# New Cruze tail lights available at Car ID



## akrupocin (Mar 4, 2012)

I have been looking at these for awhile. I like the smoked lenses without the red reflector. I hope they are truly plug and play.


----------



## Smurfenstein (Nov 16, 2011)

California based company that specializes in automotive, aftermarket lights. I'd bet they're plug n play with our US Cruze's.


----------



## izzyizz (Mar 11, 2012)

Seems like a lot of money for lights


----------



## 4piecekit (Mar 17, 2011)

Yea those smoked lights would look amazing on a black Cruze. I've got a white Cruze and I am liking the tail lights on this Saab that's in my complex.

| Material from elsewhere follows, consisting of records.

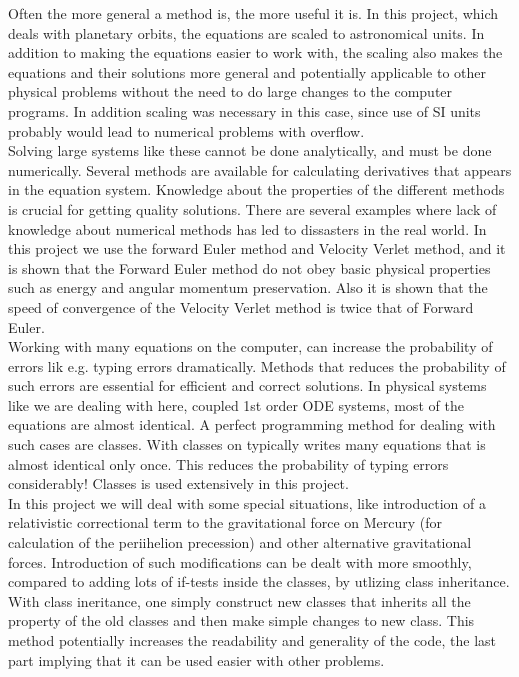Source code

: \documentclass{article}
\begin{document}
Often the more general a method is, the more useful it is. In this project, which deals with planetary orbits, the equations are scaled to astronomical units. In addition to making the equations easier to work with, the scaling also makes the equations and their solutions more general and potentially applicable to other physical problems without the need to do large changes to the computer programs. In addition scaling was necessary in this case, since use of SI units probably would lead to numerical problems with overflow.\\

Solving large systems like these cannot be done analytically, and must be done numerically. Several methods are available for calculating derivatives that appears in the equation system. Knowledge about the properties of the different methods is crucial for getting quality solutions. There are several examples where lack of knowledge about numerical methods has led to dissasters in the real world. In this project we use the forward Euler method and Velocity Verlet method, and it is shown that the Forward Euler method do not obey basic physical properties such as energy and angular momentum preservation. Also it is shown that the speed of convergence of the Velocity Verlet method is twice that of Forward Euler.\\

Working with many equations on the computer, can increase the probability of errors lik e.g. typing errors dramatically. Methods that reduces the probability of such errors are essential for efficient and correct solutions. In physical systems like we are dealing with here, coupled 1st order ODE systems, most of the equations are almost identical. A perfect programming method for dealing with such cases are classes. With classes on typically writes many equations that is almost identical only once. This reduces the probability of typing errors considerably! Classes is used extensively in this project.\\

In this project we will deal with some special situations, like introduction of a relativistic correctional term to the gravitational force on Mercury (for calculation of the periihelion precession) and other alternative gravitational forces. Introduction of such modifications can be dealt with more smoothly, compared to adding lots of if-tests inside the classes, by utlizing class inheritance. With class ineritance, one simply construct new classes that inherits all the property of the old classes and then make simple changes to new class. This method potentially increases the readability and generality of the code, the last part implying that it can be used easier with other problems.\\
\end{document}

They're clear housings but still look nice.


----------



## bjballar41 (May 15, 2012)

id like to see how they actually light up and how they look on a cruze, ill be tinting my stock tails when i get a few things fixed on it


----------



## evo77 (Sep 5, 2011)

bjballar41 said:


> id like to see how they actually light up and how they look on a cruze


 http://www.ebay.com/itm/Chevy-Holde...Black-Bezel-LED-Tail-Lamp-light-/140800199262


----------



## sciphi (Aug 26, 2011)

Those black ones would look awesome on my black Cruze. Someday...


----------



## bjballar41 (May 15, 2012)

well i guess ill be the first to say i dont like them. on that cruze anyways may look better on a black one but not a white one


----------



## 2013Cruze (Aug 4, 2012)

Might look ok on a black Cruze but would want to see it on one first though before I would buy it.


----------



## SkullCruzeRS (Nov 3, 2011)

Probably will be one of the things I get this winter for a spring install. Looking at getting the smoke for my crystal red Cruze.


----------



## Shane (Aug 11, 2012)

i just found these on ebay it for the halos headlights and the led taillights
11 12 CHEVY CRUZE CCFL STRIP R8 HALO PROJECTOR HEADLIGHTS & LED TAIL LIGHTS | eBay


----------